WHAT TO DO -
Say how many lines of the data contain "register", and nothing more.

Rendered images with source text:
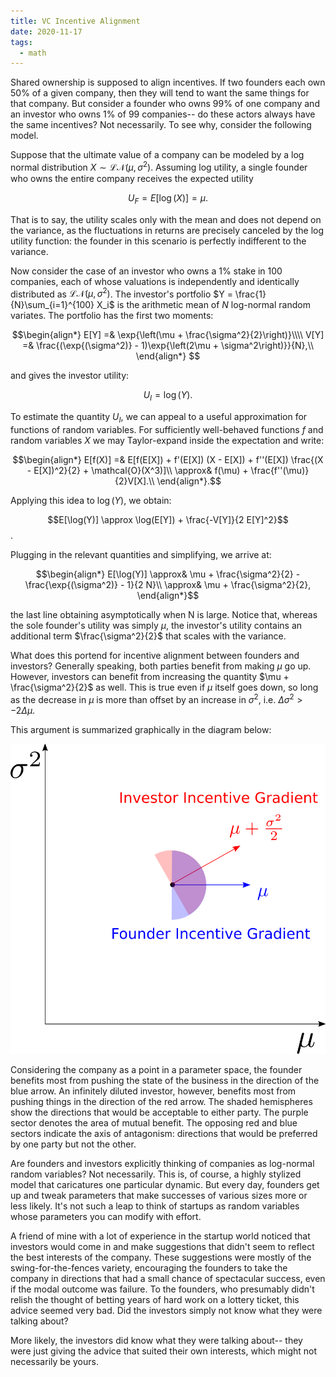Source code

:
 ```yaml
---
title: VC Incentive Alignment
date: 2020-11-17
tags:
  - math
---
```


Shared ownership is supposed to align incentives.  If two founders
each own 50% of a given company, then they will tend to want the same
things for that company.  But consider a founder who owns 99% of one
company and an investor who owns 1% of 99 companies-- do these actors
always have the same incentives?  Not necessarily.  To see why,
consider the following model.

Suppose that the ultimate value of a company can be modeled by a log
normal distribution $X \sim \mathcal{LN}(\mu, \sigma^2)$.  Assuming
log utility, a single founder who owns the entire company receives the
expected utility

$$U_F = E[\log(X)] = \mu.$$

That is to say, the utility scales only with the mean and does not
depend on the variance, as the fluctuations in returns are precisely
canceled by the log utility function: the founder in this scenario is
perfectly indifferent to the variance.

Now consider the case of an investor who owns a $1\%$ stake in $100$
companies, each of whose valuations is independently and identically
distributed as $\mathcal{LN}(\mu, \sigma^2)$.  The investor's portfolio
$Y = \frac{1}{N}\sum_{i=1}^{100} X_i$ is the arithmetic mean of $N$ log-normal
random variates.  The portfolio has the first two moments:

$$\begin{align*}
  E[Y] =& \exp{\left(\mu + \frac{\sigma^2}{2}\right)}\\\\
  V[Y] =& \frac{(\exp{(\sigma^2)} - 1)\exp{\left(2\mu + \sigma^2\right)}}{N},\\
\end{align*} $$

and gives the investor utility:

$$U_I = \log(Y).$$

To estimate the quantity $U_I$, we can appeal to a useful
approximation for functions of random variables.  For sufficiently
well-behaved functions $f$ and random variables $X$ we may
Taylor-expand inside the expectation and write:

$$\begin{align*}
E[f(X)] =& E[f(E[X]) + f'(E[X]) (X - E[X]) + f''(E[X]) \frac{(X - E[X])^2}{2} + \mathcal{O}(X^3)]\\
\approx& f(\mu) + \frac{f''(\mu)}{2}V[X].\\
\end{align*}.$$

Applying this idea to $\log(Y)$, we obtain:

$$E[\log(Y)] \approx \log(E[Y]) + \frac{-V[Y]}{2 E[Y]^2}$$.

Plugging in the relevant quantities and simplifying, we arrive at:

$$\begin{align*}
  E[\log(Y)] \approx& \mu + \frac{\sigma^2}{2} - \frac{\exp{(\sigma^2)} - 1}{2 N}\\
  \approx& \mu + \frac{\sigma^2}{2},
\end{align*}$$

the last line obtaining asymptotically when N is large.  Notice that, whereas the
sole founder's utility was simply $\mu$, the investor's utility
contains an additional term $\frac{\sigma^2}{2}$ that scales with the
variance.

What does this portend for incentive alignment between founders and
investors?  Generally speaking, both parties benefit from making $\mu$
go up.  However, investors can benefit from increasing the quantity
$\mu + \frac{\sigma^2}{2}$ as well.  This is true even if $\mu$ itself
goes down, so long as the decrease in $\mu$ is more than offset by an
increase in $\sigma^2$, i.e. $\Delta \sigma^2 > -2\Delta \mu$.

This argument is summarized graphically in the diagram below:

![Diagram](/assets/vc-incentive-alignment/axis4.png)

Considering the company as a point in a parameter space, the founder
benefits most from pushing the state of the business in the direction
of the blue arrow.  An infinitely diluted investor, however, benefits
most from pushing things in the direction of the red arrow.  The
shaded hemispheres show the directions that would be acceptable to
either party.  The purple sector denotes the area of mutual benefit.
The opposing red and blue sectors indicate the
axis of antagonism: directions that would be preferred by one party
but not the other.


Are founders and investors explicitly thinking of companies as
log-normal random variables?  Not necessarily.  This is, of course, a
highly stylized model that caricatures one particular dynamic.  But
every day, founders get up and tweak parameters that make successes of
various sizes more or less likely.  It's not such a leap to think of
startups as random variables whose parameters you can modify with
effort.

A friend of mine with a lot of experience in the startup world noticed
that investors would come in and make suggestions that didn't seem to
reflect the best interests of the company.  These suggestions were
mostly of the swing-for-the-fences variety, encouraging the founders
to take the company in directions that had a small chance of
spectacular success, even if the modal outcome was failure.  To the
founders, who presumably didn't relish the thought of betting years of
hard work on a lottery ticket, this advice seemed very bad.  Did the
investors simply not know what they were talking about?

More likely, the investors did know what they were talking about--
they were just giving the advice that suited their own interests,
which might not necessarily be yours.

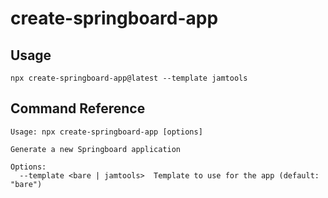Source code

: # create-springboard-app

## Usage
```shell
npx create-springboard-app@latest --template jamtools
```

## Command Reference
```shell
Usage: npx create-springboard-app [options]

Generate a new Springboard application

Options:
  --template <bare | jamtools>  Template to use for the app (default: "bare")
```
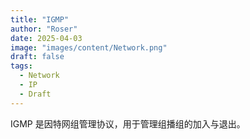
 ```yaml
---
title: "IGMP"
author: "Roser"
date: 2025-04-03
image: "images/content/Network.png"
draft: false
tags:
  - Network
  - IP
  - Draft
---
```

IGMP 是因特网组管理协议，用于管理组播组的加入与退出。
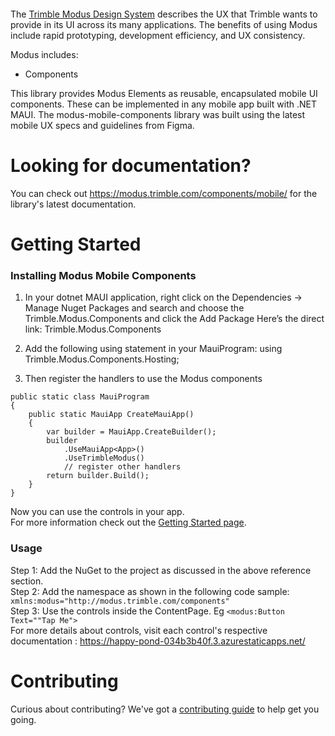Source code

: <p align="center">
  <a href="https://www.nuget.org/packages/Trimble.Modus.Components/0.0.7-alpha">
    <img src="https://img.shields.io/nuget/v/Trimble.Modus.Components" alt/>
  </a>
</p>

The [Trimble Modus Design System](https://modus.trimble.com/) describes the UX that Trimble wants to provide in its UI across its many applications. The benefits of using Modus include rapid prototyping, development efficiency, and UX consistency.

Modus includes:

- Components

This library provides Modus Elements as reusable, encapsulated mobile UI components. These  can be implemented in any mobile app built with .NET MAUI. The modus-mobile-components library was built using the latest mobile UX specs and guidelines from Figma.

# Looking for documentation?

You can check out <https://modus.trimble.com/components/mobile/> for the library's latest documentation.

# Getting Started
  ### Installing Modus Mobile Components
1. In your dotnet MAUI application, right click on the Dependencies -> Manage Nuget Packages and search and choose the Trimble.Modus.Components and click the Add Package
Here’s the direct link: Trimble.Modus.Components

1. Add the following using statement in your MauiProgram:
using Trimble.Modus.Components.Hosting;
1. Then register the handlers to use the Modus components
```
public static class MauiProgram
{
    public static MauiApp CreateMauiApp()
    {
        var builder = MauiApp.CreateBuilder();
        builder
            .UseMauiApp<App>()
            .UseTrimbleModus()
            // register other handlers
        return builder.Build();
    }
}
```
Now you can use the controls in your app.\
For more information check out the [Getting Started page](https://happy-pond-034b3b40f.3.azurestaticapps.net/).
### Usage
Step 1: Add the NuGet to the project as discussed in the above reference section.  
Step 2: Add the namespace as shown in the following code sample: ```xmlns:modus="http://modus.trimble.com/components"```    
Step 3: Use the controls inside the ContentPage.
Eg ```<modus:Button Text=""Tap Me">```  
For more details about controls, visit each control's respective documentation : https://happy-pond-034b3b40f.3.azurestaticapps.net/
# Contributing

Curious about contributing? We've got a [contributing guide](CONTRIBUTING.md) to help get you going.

OUTPUT OF THE EXERCISE -
2